The United Arab Emirates has imposed restrictions on renewal and issuance of work visas to the Bangladeshis, said recruiting agencies and visa seekers.
Bangladesh's Consul General Abu Zafar in Dubai said they had been receiving such reports for two weeks but the UAE authorities were yet to officially inform them about it.
“We got some reports from Bangladeshi employers here that the authorities were rejecting visa applications. However, big employers of the Emirates have not made any such complaints yet,” he told The Daily Star over the phone on Thursday.
“Unless we learn it officially, we cannot say it is a restriction on Bangladeshi workers,” he added.
However, the reasons behind the reported restrictions could not be known as government offices are yet to fully function after Eid-ul-Fitr.
The UAE, which now hosts about 10 lakh Bangladeshi workers, the second highest number after Saudi Arabia, has been a sustained labour market for the last couple of years despite the global economic recession.
Bangladesh Association of International Recruiting Agencies (Baira) said it also received complaints that the UAE authorities were not renewing visas of the Bangladeshis working under Emirates companies.
However, visa renewal is on for the workers in foreign companies there.
“But issuing of new visas for Bangladeshis is also slow,” Baira executive member Hasan Ahamed Chowdhury told The Daily Star, adding that it would take a few more days to know what was actually happening.
According to him, the Bangladesh government needs to act promptly to figure out why such restrictions have been imposed on the workers. “This is urgent because the UAE is now recruiting the highest number of workers.”
Labour and Employment Minister Khandaker Mosharraf Hossain yesterday said in many cases the employers hired more workers than were needed, eventually leading to loss of jobs or underemployment.

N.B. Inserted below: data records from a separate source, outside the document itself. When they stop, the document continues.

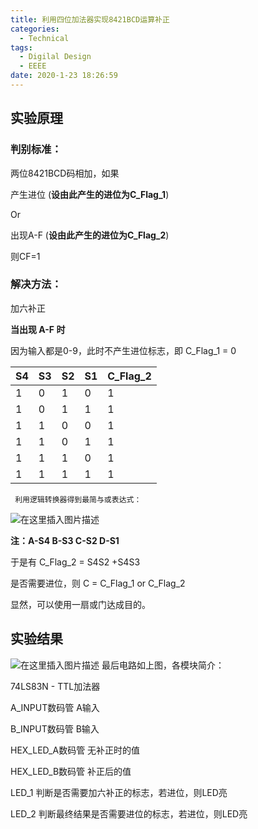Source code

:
 ```yaml
---
title: 利用四位加法器实现8421BCD运算补正
categories:
  - Technical
tags:
  - Digilal Design
  - EEEE
date: 2020-1-23 18:26:59
---
```


## 实验原理

### 判别标准：

两位8421BCD码相加，如果

产生进位   (**设由此产生的进位为C_Flag_1**)

Or

出现A-F   (**设由此产生的进位为C_Flag_2**)

则CF=1

### 解决方法：

加六补正

<!-- more -->

**当出现 A-F 时**

因为输入都是0-9，此时不产生进位标志，即 C_Flag_1 = 0

| S4  | S3  | S2  | S1  | C_Flag_2 |
| --- | --- | --- | --- | -------- |
| 1   | 0   | 1   | 0   | 1        |
| 1   | 0   | 1   | 1   | 1        |
| 1   | 1   | 0   | 0   | 1        |
| 1   | 1   | 0   | 1   | 1        |
| 1   | 1   | 1   | 0   | 1        |
| 1   | 1   | 1   | 1   | 1        |

     利用逻辑转换器得到最简与或表达式：

![在这里插入图片描述](https://img-blog.csdn.net/20181023183300774?watermark/2/text/aHR0cHM6Ly9ibG9nLmNzZG4ubmV0L3FxXzM5NDk4NzAx/font/5a6L5L2T/fontsize/400/fill/I0JBQkFCMA==/dissolve/70)

**注：A-S4 B-S3 C-S2 D-S1**

于是有  C_Flag_2 = S4S2 +S4S3

是否需要进位，则 C = C_Flag_1 or C_Flag_2

显然，可以使用一扇或门达成目的。

## 实验结果

![在这里插入图片描述](https://img-blog.csdn.net/20181023182513313?watermark/2/text/aHR0cHM6Ly9ibG9nLmNzZG4ubmV0L3FxXzM5NDk4NzAx/font/5a6L5L2T/fontsize/400/fill/I0JBQkFCMA==/dissolve/70)
最后电路如上图，各模块简介：

74LS83N - TTL加法器

A_INPUT数码管  A输入

B_INPUT数码管  B输入

HEX_LED_A数码管   无补正时的值

HEX_LED_B数码管   补正后的值

LED_1  判断是否需要加六补正的标志，若进位，则LED亮

LED_2 判断最终结果是否需要进位的标志，若进位，则LED亮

In each of the last eight months, some 25-30 thousand Bangladeshi workers left for the UAE, he added.
The minister, however, said the UAE government was yet to inform Bangladesh about the restrictions. Dhaka will send a team to the UAE to look into the matter.
An official at the Bangladesh consulate general in Dubai said in many cases workers do not get salaries they were promised. Under such situations many workers change jobs and become irregular.
“Such irregularities might be the reasons behind the restrictions,” he told The Daily Star, requesting anonymity.
About 90 lakh Bangladeshis work abroad and send home about $12 billion per year.
In 2008, Saudi Arabia went slow on recruiting workers from Bangladesh, saying too many Bangladeshis were there.
The following year, Malaysia put a freeze on recruitment from Bangladesh. It has recently decided to hire workers from Bangladesh, but is yet to finalise the procedure.